2021年5月24日月曜日

『功名が辻』(四)

 テレビを見た後、その放送についてブログにアップすることがある。昨日の午後、ブログ閲覧数が急激に上がる。(なぜ?)、と思った。以前に見た再放送があり、それをブログにアップしていた。一日のブログ閲覧者はおおよそ50人前後。それなのに昨日は170人。何の取柄も名声もない我がブログ。訪れてもらうだけでありがたい。
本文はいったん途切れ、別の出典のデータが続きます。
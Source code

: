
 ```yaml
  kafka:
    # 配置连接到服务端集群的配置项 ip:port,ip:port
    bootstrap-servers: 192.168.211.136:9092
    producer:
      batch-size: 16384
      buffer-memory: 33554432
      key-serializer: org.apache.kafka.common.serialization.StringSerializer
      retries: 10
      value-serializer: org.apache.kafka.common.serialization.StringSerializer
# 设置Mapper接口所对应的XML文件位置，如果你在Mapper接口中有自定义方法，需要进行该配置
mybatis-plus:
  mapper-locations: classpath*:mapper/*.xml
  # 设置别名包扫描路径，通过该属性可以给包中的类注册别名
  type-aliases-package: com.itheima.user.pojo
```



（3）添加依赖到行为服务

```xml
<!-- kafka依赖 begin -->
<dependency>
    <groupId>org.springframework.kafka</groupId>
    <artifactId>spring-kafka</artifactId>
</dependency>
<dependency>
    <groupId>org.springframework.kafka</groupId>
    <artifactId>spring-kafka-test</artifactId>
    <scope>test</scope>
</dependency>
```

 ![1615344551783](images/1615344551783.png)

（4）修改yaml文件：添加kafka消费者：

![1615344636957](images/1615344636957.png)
 ブログといえば最近、久恒氏のブログを見るようになった。毎日アップされるブログを見ると自分自身、関心を抱いている話題が多い。名のある人のブログは有料記事や画面に宣伝があることもある。しかし、この人のブログはそういったことがない。このことも見ている者を引き付けるのかもしれない。

 『功名が辻』(四)(司馬遼太郎 文藝春秋、2005年新装版第1刷)を読み終えた。次に読んだ司馬作品は『城をとる話』。そして今は『関ヶ原』3巻のうちの「上」を読んでいる。コロナ禍の図書館は予約の貸し出しサービスしか行っていない。「上」ももうすぐ読み終える。図書館に行けば書架のどの辺に本があるかわかっている。それなのにそれはできない。仕方なく『関ヶ原』(中)はネットで予約した。が、予約済みの本が制限を超えていてすぐには予約できない。

 ともあれ今日も元気で楽しく過ごしましょう!

 以下は『功名が辻』(四)から気になる箇所を抜粋した。

★午後二時すぎ、闘いはまったくおわった。家康は関ヶ原の西端天満山のそばの藤川台地まで床几をすすめ、ここで首級を検した。……「対州どの」と、家康は声をかけた。……(この老人、とりとめもないことを)と思ったが、家康は天下をとって嬉しくてたまらず、そちこちに声をかけたかったのであろう。「痛みりまする」とひきさがり、陣屋の前で馬に乗った。……伊右衛門はそのなかを、単騎、藤川へ帰ってゆく。(132-133p)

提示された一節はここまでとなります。